For example, Dr. Boli wanted to know how to get the € symbol on a Macintosh keyboard, because he uses a Macintosh keyboard layout, though not on a Macintosh. (Anyone can use a Macintosh keyboard on a Macintosh—that’s no accomplishment at all.) So we call up Startpage, a search engine that gives us Google results anonymously, so that we see what Google would give us if it had no idea who we were, and we type “euro symbol macintosh keyboard.”
The first result, enclosed in a box to let us know that it is the recommended answer to our query, is a video.
Screenshot provided for the fair-usey purposes of criticism, etc.
This is a short video, only one minute and five seconds long. Eleven seconds into the video, the video producer says “Let’s get started” and then begins his explanation at the 12-second mark. So one-fifth of the video is introduction.
By a curious coincidence, “Let’s get started” is exactly the same number of syllables as “Shift-option-2,” which is the answer we were looking for. It took one second to say “Let’s get started,” so we can assume it would take the same amount of time to give the answer without the useless fluff. But a one-second video would be silly, wouldn’t it?
Yet the information could be absorbed in less than a second if it were presented in written form:
Now, what is the rest of the video about? We still have 48 seconds to go, after all.
Well, our videographer gives us two methods of producing the euro character. The first is the painfully roundabout way of pressing control-command-spacebar, which brings up a symbol list, then clicking on a “small icon” to expand the window, then clicking on “Currency symbols,” and then finding the euro sign, and then choosing the font you want from the “Font Variation” panel. Yes, this is all much easier than shift-option-2. Are we a little sarcastic today? No, not at all. Dr. Boli? Sarcastic?
All that takes us to the 48-second mark, at which point we are finally told that the keyboard shortcut is shift-option-2. From second 55 on is just the standard boilerplate begging us to subscribe to the creator’s channel, where presumably we’ll find similarly informative videos (“How to type Letter H on MAC,” “How to make Space Between Words on MAC”).

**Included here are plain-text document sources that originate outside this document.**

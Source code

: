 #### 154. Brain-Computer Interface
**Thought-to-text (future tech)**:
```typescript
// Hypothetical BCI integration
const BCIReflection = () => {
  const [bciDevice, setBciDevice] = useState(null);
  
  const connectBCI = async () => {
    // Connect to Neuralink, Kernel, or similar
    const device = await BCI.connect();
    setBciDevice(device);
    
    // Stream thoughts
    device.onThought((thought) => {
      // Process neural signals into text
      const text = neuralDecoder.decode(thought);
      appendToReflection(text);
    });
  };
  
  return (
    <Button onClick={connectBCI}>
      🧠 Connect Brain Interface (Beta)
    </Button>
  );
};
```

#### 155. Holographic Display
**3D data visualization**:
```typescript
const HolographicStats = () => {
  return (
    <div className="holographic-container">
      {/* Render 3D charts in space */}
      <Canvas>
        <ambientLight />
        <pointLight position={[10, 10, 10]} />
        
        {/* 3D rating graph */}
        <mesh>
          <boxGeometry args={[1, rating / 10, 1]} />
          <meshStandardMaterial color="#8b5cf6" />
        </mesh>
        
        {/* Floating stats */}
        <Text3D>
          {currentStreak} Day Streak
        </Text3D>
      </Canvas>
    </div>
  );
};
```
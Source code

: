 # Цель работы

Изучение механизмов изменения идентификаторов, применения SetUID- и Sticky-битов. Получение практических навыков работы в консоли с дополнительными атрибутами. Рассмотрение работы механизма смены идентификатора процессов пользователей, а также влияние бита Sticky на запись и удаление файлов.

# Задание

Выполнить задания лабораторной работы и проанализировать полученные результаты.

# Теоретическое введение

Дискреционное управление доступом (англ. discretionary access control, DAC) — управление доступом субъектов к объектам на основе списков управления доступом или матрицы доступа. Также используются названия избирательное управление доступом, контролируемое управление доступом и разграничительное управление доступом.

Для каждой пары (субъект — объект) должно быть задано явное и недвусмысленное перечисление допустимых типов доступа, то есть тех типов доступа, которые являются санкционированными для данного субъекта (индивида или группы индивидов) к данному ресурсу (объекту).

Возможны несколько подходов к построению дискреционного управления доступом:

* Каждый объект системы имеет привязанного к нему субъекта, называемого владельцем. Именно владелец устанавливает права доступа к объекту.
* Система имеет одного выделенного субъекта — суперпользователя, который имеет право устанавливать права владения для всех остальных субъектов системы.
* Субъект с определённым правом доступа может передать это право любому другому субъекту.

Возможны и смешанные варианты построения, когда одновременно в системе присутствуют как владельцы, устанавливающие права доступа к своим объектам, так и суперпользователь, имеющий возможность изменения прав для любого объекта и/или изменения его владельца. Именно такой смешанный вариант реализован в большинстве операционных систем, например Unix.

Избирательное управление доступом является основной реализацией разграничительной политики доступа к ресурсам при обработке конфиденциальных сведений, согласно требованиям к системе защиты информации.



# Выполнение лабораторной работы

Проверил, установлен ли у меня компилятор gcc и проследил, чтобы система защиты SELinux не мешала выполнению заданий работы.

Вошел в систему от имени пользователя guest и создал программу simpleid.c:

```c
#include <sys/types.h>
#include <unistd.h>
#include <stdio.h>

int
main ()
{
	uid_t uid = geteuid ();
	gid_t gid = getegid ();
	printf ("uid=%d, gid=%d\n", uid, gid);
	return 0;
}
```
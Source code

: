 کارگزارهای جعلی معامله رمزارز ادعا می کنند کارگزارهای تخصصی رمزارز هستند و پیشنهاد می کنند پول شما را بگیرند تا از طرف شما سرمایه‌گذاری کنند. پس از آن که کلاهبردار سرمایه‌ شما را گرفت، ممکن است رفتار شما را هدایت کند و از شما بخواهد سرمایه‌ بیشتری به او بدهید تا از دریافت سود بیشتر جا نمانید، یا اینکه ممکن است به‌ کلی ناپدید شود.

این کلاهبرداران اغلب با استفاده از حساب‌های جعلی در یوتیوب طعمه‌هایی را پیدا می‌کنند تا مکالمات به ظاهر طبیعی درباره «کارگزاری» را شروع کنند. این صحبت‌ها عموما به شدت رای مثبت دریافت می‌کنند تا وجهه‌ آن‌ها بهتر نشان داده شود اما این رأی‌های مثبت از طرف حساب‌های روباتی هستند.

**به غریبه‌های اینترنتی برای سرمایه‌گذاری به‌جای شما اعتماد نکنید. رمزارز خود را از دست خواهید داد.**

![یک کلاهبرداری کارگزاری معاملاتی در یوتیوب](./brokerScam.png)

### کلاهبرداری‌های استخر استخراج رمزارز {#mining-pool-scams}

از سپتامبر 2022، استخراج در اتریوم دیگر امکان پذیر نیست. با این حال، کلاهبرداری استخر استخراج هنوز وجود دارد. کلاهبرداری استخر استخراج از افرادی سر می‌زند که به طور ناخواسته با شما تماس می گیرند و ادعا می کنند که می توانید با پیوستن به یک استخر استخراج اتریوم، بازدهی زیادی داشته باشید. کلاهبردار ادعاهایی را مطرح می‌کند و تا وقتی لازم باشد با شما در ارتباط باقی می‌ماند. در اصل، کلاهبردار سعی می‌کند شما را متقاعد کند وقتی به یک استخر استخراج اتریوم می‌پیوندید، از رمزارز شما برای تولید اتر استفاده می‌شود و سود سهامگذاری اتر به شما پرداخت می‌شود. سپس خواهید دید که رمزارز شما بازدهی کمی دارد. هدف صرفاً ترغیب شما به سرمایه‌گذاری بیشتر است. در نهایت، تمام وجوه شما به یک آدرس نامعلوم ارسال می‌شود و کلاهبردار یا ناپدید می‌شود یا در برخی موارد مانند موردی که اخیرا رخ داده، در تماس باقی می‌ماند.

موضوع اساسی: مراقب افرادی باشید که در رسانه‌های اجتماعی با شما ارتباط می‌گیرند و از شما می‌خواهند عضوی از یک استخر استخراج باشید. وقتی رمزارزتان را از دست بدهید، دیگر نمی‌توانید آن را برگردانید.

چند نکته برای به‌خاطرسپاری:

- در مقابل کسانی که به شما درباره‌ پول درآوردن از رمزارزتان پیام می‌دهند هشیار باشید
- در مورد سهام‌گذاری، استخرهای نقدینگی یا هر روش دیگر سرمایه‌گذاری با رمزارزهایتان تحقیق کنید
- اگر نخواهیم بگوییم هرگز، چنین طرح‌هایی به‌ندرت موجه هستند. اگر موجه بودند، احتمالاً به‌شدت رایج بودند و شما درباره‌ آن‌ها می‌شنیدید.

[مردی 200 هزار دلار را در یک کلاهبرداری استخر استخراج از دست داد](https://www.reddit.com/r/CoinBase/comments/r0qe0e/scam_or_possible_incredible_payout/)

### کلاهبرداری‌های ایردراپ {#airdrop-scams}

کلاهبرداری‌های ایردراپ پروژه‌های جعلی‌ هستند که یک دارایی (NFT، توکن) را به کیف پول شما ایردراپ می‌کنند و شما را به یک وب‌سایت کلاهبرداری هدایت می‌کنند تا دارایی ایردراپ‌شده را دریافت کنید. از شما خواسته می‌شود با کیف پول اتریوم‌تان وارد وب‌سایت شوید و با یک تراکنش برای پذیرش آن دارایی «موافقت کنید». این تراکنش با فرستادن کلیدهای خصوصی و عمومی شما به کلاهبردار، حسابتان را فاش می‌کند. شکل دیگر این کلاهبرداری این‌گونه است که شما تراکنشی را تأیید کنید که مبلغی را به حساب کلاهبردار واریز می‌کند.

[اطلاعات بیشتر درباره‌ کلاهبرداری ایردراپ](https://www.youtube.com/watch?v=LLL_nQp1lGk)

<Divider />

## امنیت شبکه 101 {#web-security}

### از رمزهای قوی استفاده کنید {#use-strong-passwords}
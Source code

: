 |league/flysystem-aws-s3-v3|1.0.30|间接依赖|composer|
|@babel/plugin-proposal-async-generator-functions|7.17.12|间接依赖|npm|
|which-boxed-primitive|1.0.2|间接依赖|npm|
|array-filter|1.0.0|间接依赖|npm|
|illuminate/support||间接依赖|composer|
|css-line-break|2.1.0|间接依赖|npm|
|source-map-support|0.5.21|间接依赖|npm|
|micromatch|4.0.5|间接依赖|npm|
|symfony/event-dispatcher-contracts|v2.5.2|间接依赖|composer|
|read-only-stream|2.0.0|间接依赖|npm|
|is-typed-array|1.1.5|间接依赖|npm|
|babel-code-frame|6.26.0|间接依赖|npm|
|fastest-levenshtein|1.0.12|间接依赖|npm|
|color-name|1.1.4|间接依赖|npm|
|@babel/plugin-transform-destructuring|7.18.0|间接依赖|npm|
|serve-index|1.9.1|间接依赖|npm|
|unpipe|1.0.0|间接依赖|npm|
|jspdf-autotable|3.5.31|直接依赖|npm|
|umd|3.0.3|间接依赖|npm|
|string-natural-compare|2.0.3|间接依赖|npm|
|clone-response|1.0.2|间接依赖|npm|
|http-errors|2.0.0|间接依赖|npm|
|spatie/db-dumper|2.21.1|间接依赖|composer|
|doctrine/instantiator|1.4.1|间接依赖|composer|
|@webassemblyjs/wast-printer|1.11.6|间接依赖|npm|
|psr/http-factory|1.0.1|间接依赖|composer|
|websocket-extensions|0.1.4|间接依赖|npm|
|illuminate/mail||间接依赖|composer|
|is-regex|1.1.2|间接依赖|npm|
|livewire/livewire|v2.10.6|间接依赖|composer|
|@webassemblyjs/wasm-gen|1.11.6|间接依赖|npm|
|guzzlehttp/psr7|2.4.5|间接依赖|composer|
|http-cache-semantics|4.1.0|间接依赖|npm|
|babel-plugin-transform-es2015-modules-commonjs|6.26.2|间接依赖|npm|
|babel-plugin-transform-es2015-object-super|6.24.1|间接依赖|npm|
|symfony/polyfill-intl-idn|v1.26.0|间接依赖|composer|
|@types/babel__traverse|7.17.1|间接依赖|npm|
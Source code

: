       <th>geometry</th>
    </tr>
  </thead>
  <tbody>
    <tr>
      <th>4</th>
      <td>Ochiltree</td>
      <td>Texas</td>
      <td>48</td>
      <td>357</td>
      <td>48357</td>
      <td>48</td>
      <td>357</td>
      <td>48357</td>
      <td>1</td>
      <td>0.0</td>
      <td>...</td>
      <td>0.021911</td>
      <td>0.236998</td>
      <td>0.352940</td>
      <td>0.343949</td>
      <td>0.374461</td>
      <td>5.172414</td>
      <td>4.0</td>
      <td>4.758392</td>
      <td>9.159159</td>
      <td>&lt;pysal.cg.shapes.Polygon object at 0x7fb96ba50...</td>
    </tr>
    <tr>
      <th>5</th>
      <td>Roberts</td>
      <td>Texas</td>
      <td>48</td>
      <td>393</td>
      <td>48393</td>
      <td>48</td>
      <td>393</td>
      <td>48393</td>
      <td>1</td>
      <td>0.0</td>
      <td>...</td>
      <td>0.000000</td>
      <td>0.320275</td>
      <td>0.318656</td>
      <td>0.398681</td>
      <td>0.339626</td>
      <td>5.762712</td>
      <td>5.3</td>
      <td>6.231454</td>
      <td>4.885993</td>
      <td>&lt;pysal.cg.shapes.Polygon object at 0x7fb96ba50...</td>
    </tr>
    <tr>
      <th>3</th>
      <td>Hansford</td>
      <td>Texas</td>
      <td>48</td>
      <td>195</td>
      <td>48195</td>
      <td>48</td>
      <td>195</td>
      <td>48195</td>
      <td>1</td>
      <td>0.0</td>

In what way is a video better than displaying the answer “Shift-option-2” as the top search result? In only one way: since Google supplies the results, Google leads us to YouTube, a Google property, where it can now try to persuade us to watch “Otter Carries His Little Friend Up the Stairs with One Paw” or “A baby hears Pavarotti sing ‘Nessun Dorma’ for the first time ever.” Bing! We’re engaged!—Oops—sorry—we accidentally slipped and used the B-word, but you get the idea.
Content providers prefer to have us sit still and shut up and watch a video. This establishes a certain expectation among the younger generations. In ten years or so, it will be mandated that all essential information be presented that way. Road signs, instead of instantly recognizable symbols, will carry little animations showing the proper way of yielding to oncoming traffic or the dreadful consequences of taking this curve too fast. Fire extinguishers will have color displays to play the ten-minute video that demonstrates how to aim the extinguisher at the base of the flames.
This is how literacy will die: not because we the people will lose interest in reading, but because the capitalists who control access to the information we want will refuse to let us read. Gradually we will accustom ourselves to the idea that we do not control how we take in information. Our masters will unscrew the tops of our heads and pour in the information they think we ought to have in measured doses. It will not be necessary to prohibit reading. It will simply be made more and more inconvenient to find information in written form, and our native laziness will do the rest of the work.